_YOUR TASK:_
Read through the material below and copy each line in which the word "compare" occurs.
──────────────────────────────
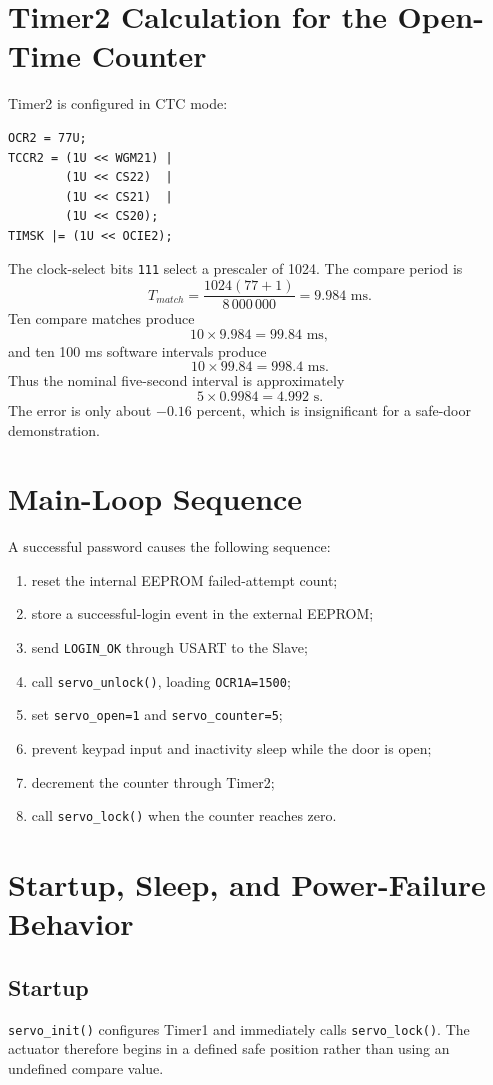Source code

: \documentclass[11pt,a4paper]{article}
\begin{document}
\section{Timer2 Calculation for the Open-Time Counter}
Timer2 is configured in CTC mode:
\begin{lstlisting}[style=cstyle]
OCR2 = 77U;
TCCR2 = (1U << WGM21) |
        (1U << CS22)  |
        (1U << CS21)  |
        (1U << CS20);
TIMSK |= (1U << OCIE2);
\end{lstlisting}
The clock-select bits \texttt{111} select a prescaler of 1024. The compare period is
\[
T_{match}=\frac{1024(77+1)}{8\,000\,000}
         =9.984\text{ ms}.
\]
Ten compare matches produce
\[
10\times9.984=99.84\text{ ms},
\]
and ten 100 ms software intervals produce
\[
10\times99.84=998.4\text{ ms}.
\]
Thus the nominal five-second interval is approximately
\[
5\times0.9984=4.992\text{ s}.
\]
The error is only about \(-0.16\) percent, which is insignificant for a safe-door demonstration.

\section{Main-Loop Sequence}
A successful password causes the following sequence:
\begin{enumerate}
  \item reset the internal EEPROM failed-attempt count;
  \item store a successful-login event in the external EEPROM;
  \item send \texttt{LOGIN\_OK} through USART to the Slave;
  \item call \texttt{servo\_unlock()}, loading \texttt{OCR1A=1500};
  \item set \texttt{servo\_open=1} and \texttt{servo\_counter=5};
  \item prevent keypad input and inactivity sleep while the door is open;
  \item decrement the counter through Timer2;
  \item call \texttt{servo\_lock()} when the counter reaches zero.
\end{enumerate}

\section{Startup, Sleep, and Power-Failure Behavior}
\subsection{Startup}
\texttt{servo\_init()} configures Timer1 and immediately calls \texttt{servo\_lock()}. The actuator therefore begins in a defined safe position rather than using an undefined compare value.
\end{document}
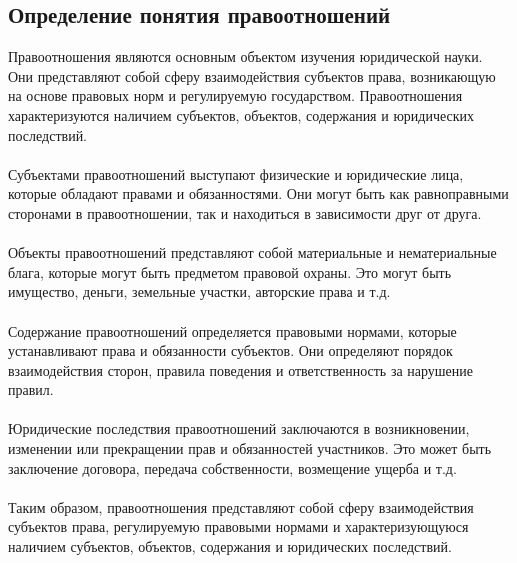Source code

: \documentclass{article}
\begin{document}
\subsection{Определение понятия правоотношений}
Правоотношения являются основным объектом изучения юридической науки. Они представляют собой сферу взаимодействия субъектов права, возникающую на основе правовых норм и регулируемую государством. Правоотношения характеризуются наличием субъектов, объектов, содержания и юридических последствий.\\
~\\
Субъектами правоотношений выступают физические и юридические лица, которые обладают правами и обязанностями. Они могут быть как равноправными сторонами в правоотношении, так и находиться в зависимости друг от друга.\\
~\\
Объекты правоотношений представляют собой материальные и нематериальные блага, которые могут быть предметом правовой охраны. Это могут быть имущество, деньги, земельные участки, авторские права и т.д.\\
~\\
Содержание правоотношений определяется правовыми нормами, которые устанавливают права и обязанности субъектов. Они определяют порядок взаимодействия сторон, правила поведения и ответственность за нарушение правил.\\
~\\
Юридические последствия правоотношений заключаются в возникновении, изменении или прекращении прав и обязанностей участников. Это может быть заключение договора, передача собственности, возмещение ущерба и т.д.\\
~\\
Таким образом, правоотношения представляют собой сферу взаимодействия субъектов права, регулируемую правовыми нормами и характеризующуюся наличием субъектов, объектов, содержания и юридических последствий.
\end{document}
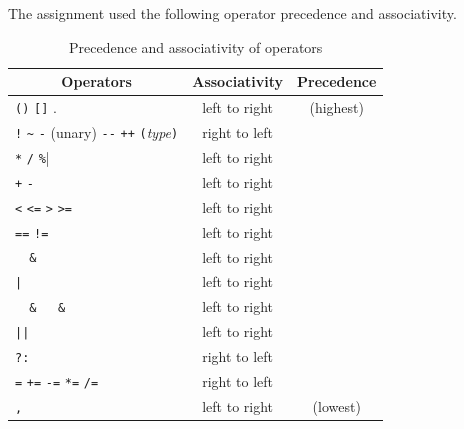 \documentclass{report}
\newcommand{\+}{}
\begin{document}
    The assignment used the following operator precedence and associativity.
    \begin{table}[t]
        \begin{center}
            \begin{tabular}{@{}l|c|c}
                \hline
                \multicolumn{1}{c|}{\sc Operators}
                &
                    {\sc Associativity}
                &
                    {\sc Precedence}
                \\ \hline
                \verb|()| \quad \verb|[]| \quad .
                &
                left to right
                &
                (highest)
                \\
                \verb|!| \quad \verb|~| \quad \verb|-| (unary)
                \quad \verb|--| \quad \verb|++|
                \quad \verb|(|\emph{type}\verb|)|
                &
                right to left
                \\
                \verb|*| \quad \verb|/| \quad \verb|%|
                &
                left to right
                \\
                \verb|+| \quad \verb|-|
                &
                left to right
                \\
                \verb|<| \quad \verb|<=| \quad \verb|>| \quad \verb|>=|
                &
                left to right
                \\
                \verb|==| \quad \verb|!=|
                &
                left to right
                \\
                \verb|  &  |
                &
                left to right
                \\
                \verb$|$
                &
                left to right
                \\
                \verb|  &   &  |
                &
                left to right
                \\
                \verb$||$
                &
                left to right
                \\
                \verb$?:$
                &
                right to left
                \\
                \verb|=| \quad \verb|+=| \quad \verb|-=| \quad \verb|*=| \quad \verb|/=|
                &
                right to left
                \\
                \verb|,|
                &
                left to right
                &
                (lowest)
                \\ \hline
            \end{tabular}
        \end{center}
        \caption{Precedence and associativity of operators}
        \label{TAB:precedence}
    \end{table}
\end{document}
──────────────────────────────
_EXERCISE SOLUTION:_
The clock-select bits \texttt{111} select a prescaler of 1024. The compare period is
Ten compare matches produce
\texttt{servo\_init()} configures Timer1 and immediately calls \texttt{servo\_lock()}. The actuator therefore begins in a defined safe position rather than using an undefined compare value.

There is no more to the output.